Of course, the system for it is rudimentary, and puts a disproportionate amount of control in the hands of providers. And that works very well for them too.
And it is a pretty terrible solution to the problem.
- It is also keeping the good guys outside too: Anyone that want to analyse and understand the security of the system for good reasons cannot. Excepted if explicitly allowed by the corporation X and that is a terrible security property.
- No root access also means very little control or ability to scan the system itself if your are not the X corporation controlling it. That means no possibility to mandate reviewer corporation Y to check that corporation X is doing the right thing. TPMs currently make that even worst by design, they are undocumented and complex, therefore rely on blind trust that company X do the rthe ight thing.
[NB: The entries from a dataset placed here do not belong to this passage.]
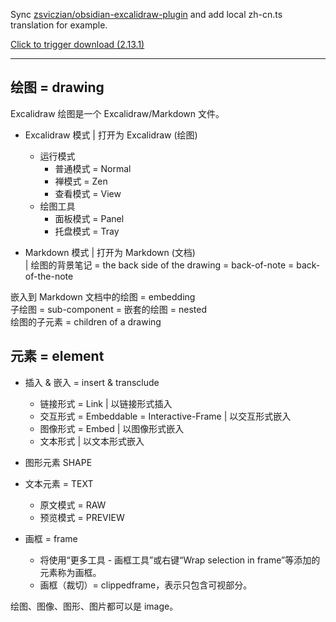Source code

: 
Sync [zsviczian/obsidian-excalidraw-plugin](https://github.com/zsviczian/obsidian-excalidraw-plugin/releases) and add local zh-cn.ts translation for example.

<a href="https://github.com/PlayerMiller109/action-Sync-External/releases/download/2.13.1/obsidian-excalidraw-plugin.zip" download="obsidian-excalidraw-plugin.zip">Click to trigger download (2.13.1)</a>

---

## 绘图 = drawing

Excalidraw 绘图是一个 Excalidraw/Markdown 文件。

- Excalidraw 模式 | 打开为 Excalidraw (绘图)
    - 运行模式
        - 普通模式 = Normal
        - 禅模式 = Zen
        - 查看模式 = View
     - 绘图工具
        - 面板模式 = Panel
        - 托盘模式 = Tray

- Markdown 模式 | 打开为 Markdown (文档)<br>
    | 绘图的背景笔记 = the back side of the drawing = back-of-note = back-of-the-note

嵌入到 Markdown 文档中的绘图 = embedding<br>
子绘图 = sub-component = 嵌套的绘图 = nested<br>
绘图的子元素 = children of a drawing<br>

## 元素 = element

- 插入 & 嵌入 = insert & transclude
    - 链接形式 = Link | 以链接形式插入
    - 交互形式 = Embeddable = Interactive-Frame | 以交互形式嵌入
    - 图像形式 = Embed | 以图像形式嵌入
    - 文本形式 | 以文本形式嵌入

- 图形元素 SHAPE

- 文本元素 = TEXT
    - 原文模式 = RAW
    - 预览模式 = PREVIEW

- 画框 = frame
    - 将使用“更多工具 - 画框工具”或右键“Wrap selection in frame”等添加的元素称为画框。
    - 画框（裁切）= clippedframe，表示只包含可视部分。

绘图、图像、图形、图片都可以是 image。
And since the Intel management engine fiasco, we do know they are not doing the right thing.
- Bonzi Buddy and toolbar type of problem can be easily avoided by separating properly the normal user account from any admin account(the unix way). It should be painful to be admin but not impossible, just to make sure your grandma do not install a rootkit by mistake when she want her 20% coupon.
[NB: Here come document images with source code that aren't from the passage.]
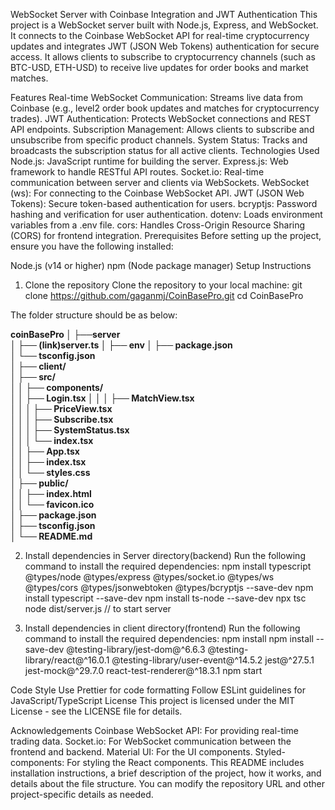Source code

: WebSocket Server with Coinbase Integration and JWT Authentication
This project is a WebSocket server built with Node.js, Express, and WebSocket. It connects to the Coinbase WebSocket API for real-time cryptocurrency updates and integrates JWT (JSON Web Tokens) authentication for secure access. It allows clients to subscribe to cryptocurrency channels (such as BTC-USD, ETH-USD) to receive live updates for order books and market matches.

Features
Real-time WebSocket Communication: Streams live data from Coinbase (e.g., level2 order book updates and matches for cryptocurrency trades).
JWT Authentication: Protects WebSocket connections and REST API endpoints.
Subscription Management: Allows clients to subscribe and unsubscribe from specific product channels.
System Status: Tracks and broadcasts the subscription status for all active clients.
Technologies Used
Node.js: JavaScript runtime for building the server.
Express.js: Web framework to handle RESTful API routes.
Socket.io: Real-time communication between server and clients via WebSockets.
WebSocket (ws): For connecting to the Coinbase WebSocket API.
JWT (JSON Web Tokens): Secure token-based authentication for users.
bcryptjs: Password hashing and verification for user authentication.
dotenv: Loads environment variables from a .env file.
cors: Handles Cross-Origin Resource Sharing (CORS) for frontend integration.
Prerequisites
Before setting up the project, ensure you have the following installed:

Node.js (v14 or higher)
npm (Node package manager)
Setup Instructions
1. Clone the repository
Clone the repository to your local machine:
git clone https://github.com/gaganmj/CoinBasePro.git
cd CoinBasePro


The folder structure should be as below:

**coinBasePro
│
├──server                 
│   ├── (link)server.ts 
│   ├── env
│   ├── package.json  
│   └── tsconfig.json    
│
├── client/                         
│   ├── src/                          
│   │   ├── components/    
│   │   ├── Login.tsx 
│   │   │   ├── MatchView.tsx         
│   │   │   ├── PriceView.tsx         
│   │   │   ├── Subscribe.tsx         
│   │   │   ├── SystemStatus.tsx      
│   │   │   └── index.tsx             
│   │   ├── App.tsx                   
│   │   ├── index.tsx                                          
│   │   └── styles.css                
│   ├── public/                       
│   │   ├── index.html                
│   │   └── favicon.ico               
│   ├── package.json                  
│   ├── tsconfig.json                 
│
└──  README.md**                                                      


2. Install dependencies in Server directory(backend)
Run the following command to install the required dependencies:
npm install typescript @types/node @types/express @types/socket.io @types/ws @types/cors @types/jsonwebtoken @types/bcryptjs --save-dev
npm install typescript --save-dev
npm install ts-node --save-dev
npx tsc
node dist/server.js // to start server

4. Install dependencies in client directory(frontend)
Run the following command to install the required dependencies:
npm install
npm install --save-dev @testing-library/jest-dom@^6.6.3 @testing-library/react@^16.0.1 @testing-library/user-event@^14.5.2 jest@^27.5.1 jest-mock@^29.7.0 react-test-renderer@^18.3.1
npm start

Code Style
Use Prettier for code formatting
Follow ESLint guidelines for JavaScript/TypeScript
License
This project is licensed under the MIT License - see the LICENSE file for details.

Acknowledgements
Coinbase WebSocket API: For providing real-time trading data.
Socket.io: For WebSocket communication between the frontend and backend.
Material UI: For the UI components.
Styled-components: For styling the React components.
This README includes installation instructions, a brief description of the project, how it works, and details about the file structure. You can modify the repository URL and other project-specific details as needed.


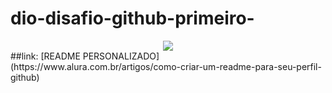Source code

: # dio-disafio-github-primeiro-
<center>
  <img src="https://pa1.narvii.com/6437/e490081cae3ef1c0e1c77936346013e7d93e568e_hq.gif"></img>
</center>
##link:
[README PERSONALIZADO](https://www.alura.com.br/artigos/como-criar-um-readme-para-seu-perfil-github)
In summary: That is mainly bullshit from company X to keep full control on the entire user device, and not for their own good.
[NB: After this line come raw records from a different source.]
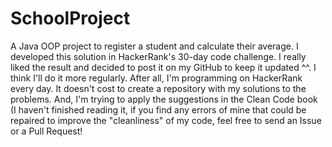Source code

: # SchoolProject
A Java OOP project to register a student and calculate their average. I  developed this solution in HackerRank's 30-day code challenge. 
I really liked the result and decided to post it on my GitHub to keep it updated ^^. I think I'll do it more regularly. After all, I'm programming on HackerRank every day. 
It doesn't cost to create a repository with my solutions to the problems. And, I'm trying to apply the suggestions in the Clean Code book 
(I haven't finished reading it, if you find any errors of mine that could be repaired to improve the "cleanliness" of my code, feel free to send an Issue or a Pull Request!
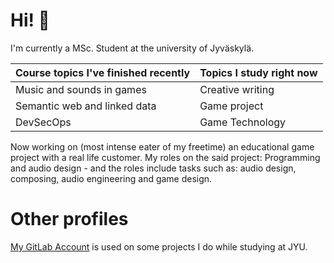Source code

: # Hi! 👋

I'm currently a MSc. Student at the university of Jyväskylä. 

| Course topics I've finished recently | Topics I study right now |
| --- | --- |
| Music and sounds in games | Creative writing |
| Semantic web and linked data | Game project |
| DevSecOps | Game Technology |

Now working on (most intense eater of my freetime) an educational game project with a real life customer. My roles on the said project:
Programming and audio design - and the roles include tasks such as: audio design, composing, audio engineering and game design.

# Other profiles

[My GitLab Account](https://gitlab.jyu.fi/aakaneis) is used on some projects I do while studying at JYU. 
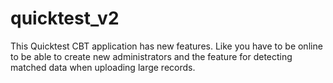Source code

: # quicktest_v2
This Quicktest CBT application has new features. Like you have to be online to be able to create new administrators and the feature for detecting matched data when uploading large records.
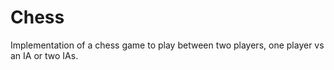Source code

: # Chess
Implementation of a chess game to play between two players, one player vs an IA or two IAs.
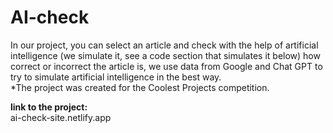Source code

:# AI-check
<p>In our project, you can select an article and check with the help of artificial intelligence (we simulate it, see a code section that simulates it below) how correct or incorrect the article is, we use data from Google and Chat GPT to try to simulate artificial intelligence in the best way. <br>
*The project was created for the Coolest Projects competition.</p>
<strong>link to the project:</strong>
<br>ai-check-site.netlify.app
Regarding Bonzi Buddy, I disagree. I think user data is as important, if not more important, than root access - which is why I'm dumbfounded when ancient server security features, like Linux's sudo system, are applied to the consumer device like a PC or a smartphone. These contexts are much better server by a sandboxing, permission-based whatever that seems to pick up steam, like the current permission systems on smartphones. Grandma's logins and bank data will be stolen from her own user account just the same as an admin account. Related XKCD[1]
I say let them be. As long as they also have the freedom to remove or not install such software, it's a good thing. Instead we have locked-down devices with the functional equivalent of such unwanted software, protected so that you cannot remove it without somehow getting root.
"Those who give up freedom for security deserve neither."
Do they deserve to not be able to shop online without fear of having their payment information stolen? Or mistyping a URL in their non native language and ending up at a scam website that installs malware? Or simply having a device that comes to a crawl such that they cannot reliably video call their grandkids?
Ugh, except that one goes overboard in the completely opposite direction, and often doesn't let me properly share data between apps even when I want to.
And no, it's not smartphones' faults. Most people just don't "get" desktop OS paradigms, or how web pages work, or any of that, and they don't really care to.
That's because they "won't miss freedom they never had".